2. No-impact carbs help low-carb dieters stick to their diet. There’s no denying that sometimes you just want to eat a cookie. By eating a low-carb cookie, you enjoy the cookie while keeping your insulin levels in check.
3. Low-carb foods are actually used by people who are not on strictly low-carb diets, but just want to reduce their carbohydrate intake. Non-impact carbohydrates are very effective for this purpose.
The other side of the coin:
1. While non-impact carbs don’t impact blood sugar levels, they still contain calories (except for fiber, which isn’t digestible). A person who eats a lot of non-impactful, carbohydrate-containing foods still gets all the calories of an equivalent amount of normal carbohydrates! This fact is never highlighted in advertising for impactless carbohydrate foods. Total calorie intake is still important in low-carb diets. If your body is getting too many calories, it won’t need to burn body fat.
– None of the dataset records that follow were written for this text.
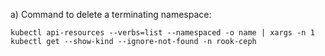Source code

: 
a) Command to delete a terminating namespace:
``` 
kubectl api-resources --verbs=list --namespaced -o name | xargs -n 1 kubectl get --show-kind --ignore-not-found -n rook-ceph
```
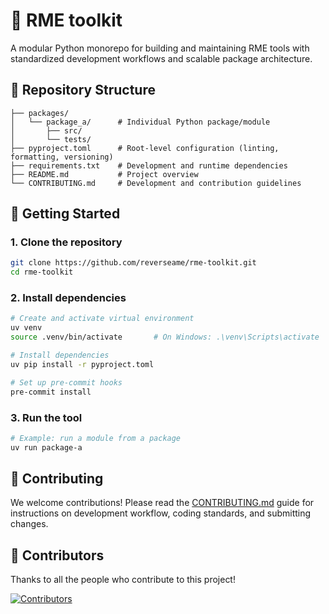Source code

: # 🧰 RME toolkit

A modular Python monorepo for building and maintaining RME tools with standardized development workflows and scalable package architecture.

## 📂 Repository Structure

```
├── packages/
│   └── package_a/      # Individual Python package/module
│       ├── src/
│       └── tests/
├── pyproject.toml      # Root-level configuration (linting, formatting, versioning)
├── requirements.txt    # Development and runtime dependencies
├── README.md           # Project overview
└── CONTRIBUTING.md     # Development and contribution guidelines
```

## 🚀 Getting Started

### 1. Clone the repository

```bash
git clone https://github.com/reverseame/rme-toolkit.git
cd rme-toolkit
```

### 2. Install dependencies

```bash
# Create and activate virtual environment
uv venv
source .venv/bin/activate       # On Windows: .\venv\Scripts\activate
```

```bash
# Install dependencies
uv pip install -r pyproject.toml
```

```bash
# Set up pre-commit hooks
pre-commit install
```

### 3. Run the tool

```bash
# Example: run a module from a package
uv run package-a
```

## 🤝 Contributing

We welcome contributions! Please read the [CONTRIBUTING.md](CONTRIBUTING.md) guide for instructions on development workflow, coding standards, and submitting changes.

## 👥 Contributors

Thanks to all the people who contribute to this project!

[![Contributors](https://contrib.rocks/image?repo=reverseame/rme-toolkit)](https://github.com/reverseame/rme-toolkit/graphs/contributors)
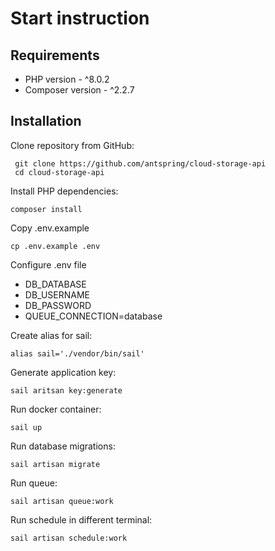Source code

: # Start instruction
## Requirements
* PHP version - ^8.0.2
* Composer version - ^2.2.7

## Installation

Clone repository from GitHub:

```shell
 git clone https://github.com/antspring/cloud-storage-api
 cd cloud-storage-api
```

Install PHP dependencies:

```shell
composer install
```

Copy .env.example

```shell
cp .env.example .env
```

Configure .env file

* DB_DATABASE
* DB_USERNAME
* DB_PASSWORD
* QUEUE_CONNECTION=database

Create alias for sail:

```shell
alias sail='./vendor/bin/sail'
```

Generate application key:

```shell
sail aritsan key:generate
```

Run docker container:

```shell
sail up
```

Run database migrations:

```shell
sail artisan migrate
```

Run queue:

```shell
sail artisan queue:work
```

Run schedule in different terminal:

```shell
sail artisan schedule:work
```

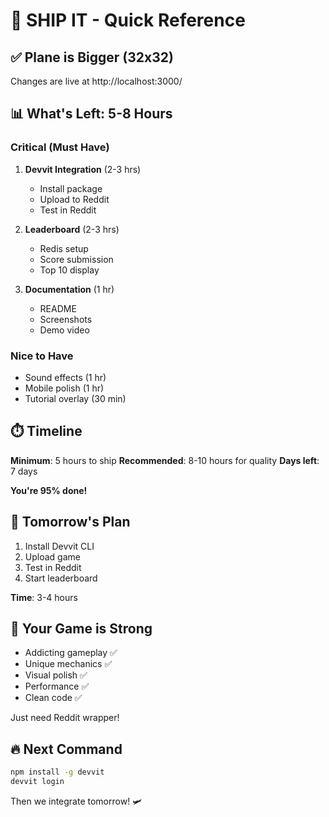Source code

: # 🚀 SHIP IT - Quick Reference

## ✅ Plane is Bigger (32x32)
Changes are live at http://localhost:3000/

## 📊 What's Left: 5-8 Hours

### Critical (Must Have)
1. **Devvit Integration** (2-3 hrs)
   - Install package
   - Upload to Reddit
   - Test in Reddit

2. **Leaderboard** (2-3 hrs)
   - Redis setup
   - Score submission
   - Top 10 display

3. **Documentation** (1 hr)
   - README
   - Screenshots
   - Demo video

### Nice to Have
- Sound effects (1 hr)
- Mobile polish (1 hr)
- Tutorial overlay (30 min)

## ⏱️ Timeline

**Minimum**: 5 hours to ship
**Recommended**: 8-10 hours for quality
**Days left**: 7 days

**You're 95% done!**

## 🎯 Tomorrow's Plan

1. Install Devvit CLI
2. Upload game
3. Test in Reddit
4. Start leaderboard

**Time**: 3-4 hours

## 💪 Your Game is Strong

- Addicting gameplay ✅
- Unique mechanics ✅
- Visual polish ✅
- Performance ✅
- Clean code ✅

Just need Reddit wrapper!

## 🔥 Next Command

```bash
npm install -g devvit
devvit login
```

Then we integrate tomorrow! 🛩️
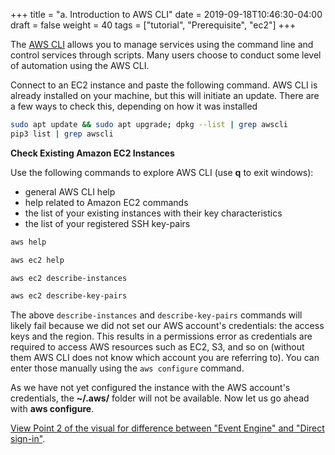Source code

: +++
title = "a. Introduction to AWS CLI"
date = 2019-09-18T10:46:30-04:00
draft = false
weight = 40
tags = ["tutorial", "Prerequisite", "ec2"]
+++

The [AWS CLI](https://aws.amazon.com/cli/) allows you to manage services using the command line and control services through scripts. Many users choose to conduct some level of automation using the AWS CLI.

Connect to an EC2 instance and paste the following command. AWS CLI is already installed on your machine, but this will initiate an update. There are a few ways to check this, depending on how it was installed

```bash
sudo apt update && sudo apt upgrade; dpkg --list | grep awscli
pip3 list | grep awscli
```

**Check Existing Amazon EC2 Instances**

Use the following commands to explore AWS CLI (use **q** to exit windows):

- general AWS CLI help
- help related to Amazon EC2 commands
- the list of your existing instances with their key characteristics
- the list of your registered SSH key-pairs

```bash
aws help
```
```bash
aws ec2 help
```
```bash
aws ec2 describe-instances
```
```bash
aws ec2 describe-key-pairs
```

The above `describe-instances` and `describe-key-pairs` commands will likely fail because we did not set our AWS account's credentials: the access keys and the region. This results in a permissions error as credentials are required to access AWS resources such as EC2, S3, and so on (without them AWS CLI does not know which account you are referring to). You can enter those manually using the `aws configure` command.
  
As we have not yet configured the instance with the AWS account's credentials, the **~/.aws/** folder will not be available. Now let us go ahead with **aws configure**.

[View Point 2 of the visual for difference between "Event Engine" and "Direct sign-in"](http://slchen-lab-training.s3-website-ap-southeast-1.amazonaws.com/01-hpc-overview/03-awsaccess.html).  
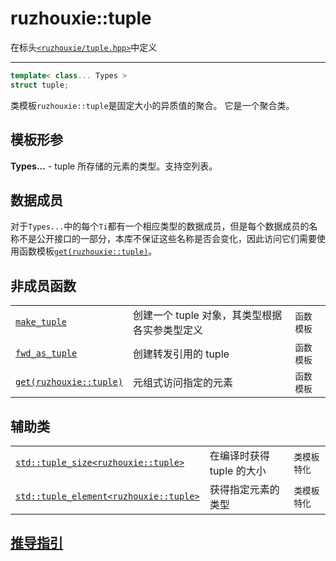 # ruzhouxie::**tuple**
在标头[`<ruzhouxie/tuple.hpp>`](../tuple.md)中定义
***
```cpp
template< class... Types >
struct tuple;
```
类模板`ruzhouxie::tuple`是固定大小的异质值的聚合。  它是一个聚合类。
## 模板形参
**Types...**    -  tuple 所存储的元素的类型。支持空列表。
## 数据成员
对于`Types...`中的每个`Ti`都有一个相应类型的数据成员，但是每个数据成员的名称不是公开接口的一部分，本库不保证这些名称是否会变化，因此访问它们需要使用函数模板[`get(ruzhouxie::tuple)`](tuple/get.md)。
## 非成员函数
||||
| --- | --- | --- |
| [`make_tuple`](make_tuple.md) | 创建一个 tuple 对象，其类型根据各实参类型定义 | `函数模板` |
| [`fwd_as_tuple`](fwd_as_tuple.md) | 创建转发引用的 tuple | `函数模板` |
| [`get(ruzhouxie::tuple)`](tuple/get.md) | 元组式访问指定的元素 | `函数模板` |
## 辅助类
||||
| --- | --- | --- |
| [`std::tuple_size<ruzhouxie::tuple>`](tuple/tuple_size.md) | 在编译时获得 tuple 的大小 | `类模板特化` |
| [`std::tuple_element<ruzhouxie::tuple>`](tuple/tuple_element.md) | 获得指定元素的类型 | `类模板特化` |
## [推导指引](tuple/deduction_guides.md)
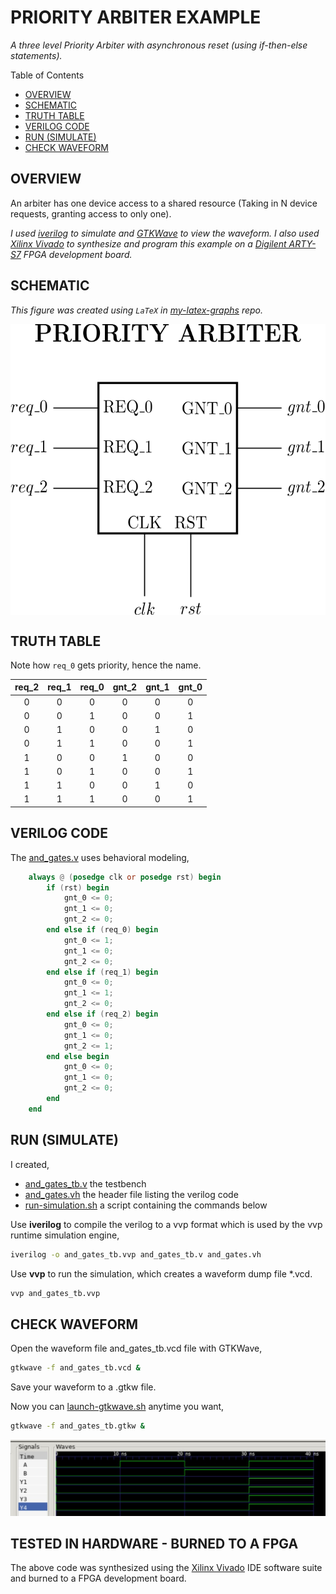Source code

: # PRIORITY ARBITER EXAMPLE

_A three level Priority Arbiter with asynchronous reset
(using if-then-else statements)._

Table of Contents

* [OVERVIEW](https://github.com/JeffDeCola/my-verilog-examples/tree/master/sequential-logic/arbiters/priority-arbiter#overview)
* [SCHEMATIC](https://github.com/JeffDeCola/my-verilog-examples/tree/master/sequential-logic/arbiters/priority-arbiter#schematic)
* [TRUTH TABLE](https://github.com/JeffDeCola/my-verilog-examples/tree/master/sequential-logic/arbiters/priority-arbiter#truth-table)
* [VERILOG CODE](https://github.com/JeffDeCola/my-verilog-examples/tree/master/sequential-logic/arbiters/priority-arbiter#verilog-code)
* [RUN (SIMULATE)](https://github.com/JeffDeCola/my-verilog-examples/tree/master/sequential-logic/arbiters/priority-arbiter#run-simulate)
* [CHECK WAVEFORM](https://github.com/JeffDeCola/my-verilog-examples/tree/master/sequential-logic/arbiters/priority-arbiter#check-waveform)

## OVERVIEW

An arbiter has one device access to a shared resource (Taking in N device
requests, granting access to only one).

_I used
[iverilog](https://github.com/JeffDeCola/my-cheat-sheets/tree/master/hardware/tools/simulation/iverilog-cheat-sheet)
to simulate and
[GTKWave](https://github.com/JeffDeCola/my-cheat-sheets/tree/master/hardware/tools/simulation/gtkwave-cheat-sheet)
to view the waveform. I also used
[Xilinx Vivado](https://github.com/JeffDeCola/my-cheat-sheets/tree/master/hardware/tools/synthesis/xilinx-vivado-cheat-sheet)
to synthesize and program this example on a
[Digilent ARTY-S7](https://github.com/JeffDeCola/my-cheat-sheets/tree/master/hardware/development/fpga-development-boards/digilent-arty-s7-cheat-sheet)
FPGA development board._

## SCHEMATIC

_This figure was created using `LaTeX` in
[my-latex-graphs](https://github.com/JeffDeCola/my-latex-graphs/tree/master/mathematics/applied/electrical-engineering/logic/priority-arbiter)
repo._

<p align="center">
    <img src="svgs/priority-arbiter.svg"
    align="middle"
</p>

## TRUTH TABLE

Note how `req_0` gets priority, hence the name.

| req_2 | req_1 | req_0 | gnt_2 | gnt_1 | gnt_0 |
|:-----:|:-----:|:-----:|:-----:|:-----:|:-----:|
|   0   |   0   |   0   |   0   |   0   |   0   |
|   0   |   0   |   1   |   0   |   0   |   1   |
|   0   |   1   |   0   |   0   |   1   |   0   |
|   0   |   1   |   1   |   0   |   0   |   1   |
|   1   |   0   |   0   |   1   |   0   |   0   |
|   1   |   0   |   1   |   0   |   0   |   1   |
|   1   |   1   |   0   |   0   |   1   |   0   |
|   1   |   1   |   1   |   0   |   0   |   1   |

## VERILOG CODE

The
[and_gates.v](https://github.com/JeffDeCola/my-verilog-examples/blob/master/basic-code/combinational-logic/and_gates/and_gates.v)
uses behavioral modeling,

```verilog
    always @ (posedge clk or posedge rst) begin
        if (rst) begin
            gnt_0 <= 0;
            gnt_1 <= 0;
            gnt_2 <= 0;
        end else if (req_0) begin
            gnt_0 <= 1;
            gnt_1 <= 0;
            gnt_2 <= 0;
        end else if (req_1) begin
            gnt_0 <= 0;
            gnt_1 <= 1;
            gnt_2 <= 0;
        end else if (req_2) begin
            gnt_0 <= 0;
            gnt_1 <= 0;
            gnt_2 <= 1;
        end else begin
            gnt_0 <= 0;
            gnt_1 <= 0;
            gnt_2 <= 0;
        end
    end
```

## RUN (SIMULATE)

I created,

* [and_gates_tb.v](https://github.com/JeffDeCola/my-verilog-examples/blob/master/basic-code/combinational-logic/and_gates/and_gates_tb.v)
the testbench
* [and_gates.vh](https://github.com/JeffDeCola/my-verilog-examples/blob/master/basic-code/combinational-logic/and_gates/and_gates.vh)
the header file listing the verilog code
* [run-simulation.sh](https://github.com/JeffDeCola/my-verilog-examples/blob/master/basic-code/combinational-logic/and_gates/run-simulation.sh)
a script containing the commands below

Use **iverilog** to compile the verilog to a vvp format
which is used by the vvp runtime simulation engine,

```bash
iverilog -o and_gates_tb.vvp and_gates_tb.v and_gates.vh
```

Use **vvp** to run the simulation, which creates a waveform dump file *.vcd.

```bash
vvp and_gates_tb.vvp
```

## CHECK WAVEFORM

Open the waveform file and_gates_tb.vcd file with GTKWave,

```bash
gtkwave -f and_gates_tb.vcd &
```

Save your waveform to a .gtkw file.

Now you can
[launch-gtkwave.sh](https://github.com/JeffDeCola/my-verilog-examples/blob/master/launch-GTKWave-script/launch-gtkwave.sh)
anytime you want,

```bash
gtkwave -f and_gates_tb.gtkw &
```

![and_gates-waveform.jpg](../../../docs/pics/and_gates-waveform.jpg)

## TESTED IN HARDWARE - BURNED TO A FPGA

The above code was synthesized using the
[Xilinx Vivado](https://github.com/JeffDeCola/my-cheat-sheets/tree/master/hardware/tools/synthesis/xilinx-vivado-cheat-sheet)
IDE software suite and burned to a FPGA development board.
2. If you eat large amounts (or in some people, even small amounts) of sugar alcohols, you may experience what might tactfully be called the “green apple rapid pace,” i.e. diarrhea. Sugar alcohols are not normally found in large quantities in natural foods, and the body may have difficulty digesting them. What the body has trouble digesting, it tends to get rid of as quickly as possible (if you know the results of consuming Olestra, fake fat, you’ll understand what I’m talking about).
3. If you are following a low-carb diet designed to put the body into ketosis (a state in which the body burns ketones for energy instead of blood glucose), you may find that eating impactless carbohydrates puts the body out of butt ketosis by providing calories similar to carbohydrates. In this case, the impactless carbohydrate basically defeats the whole purpose of the low-carb diet. If you are following a ketogenic diet, stay away from foods that have no impact carbohydrates as they will impact your diet.
4. The FDA has not formally defined the terms “Low-Carb,” “Non-Impact Carbs,” and “Net Carbs” as it has the terms related to the fat content of foods. That’s sure to happen, but in the meantime, many foods that aren’t particularly low-carb can get away with labeling themselves low-carb. As always, reading the nutrition information on the package and noting serving sizes is your best protection.
Is the recent surge in low-carb foods on the market here to stay? Big food manufacturers rely on it, as evidenced by a recent carbohydrate summit in Denver attended by many large companies like Con-Agra and WalMart.
In my opinion, however, the burning question when it comes to low-carb foods is: Are we straying from the real point of the low-carb diet? Processed foods are what got us into the obesity epidemic we’re in today.
Is replacing one type of processed and packaged food with another type of processed and packaged food (even if “healthier”) the way to go, or would it be better to focus on less processed and naturally low-carb foods?
The answer lies in how you choose to approach your low-carb diet. Foods that contain “no-impact carbs” can certainly be beneficial occasionally, but I don’t think it’s wise to rely on them for a significant portion of your food intake. If you rely too much on non-impact carbohydrate foods, you could easily find yourself not losing or even gaining weight with your diet!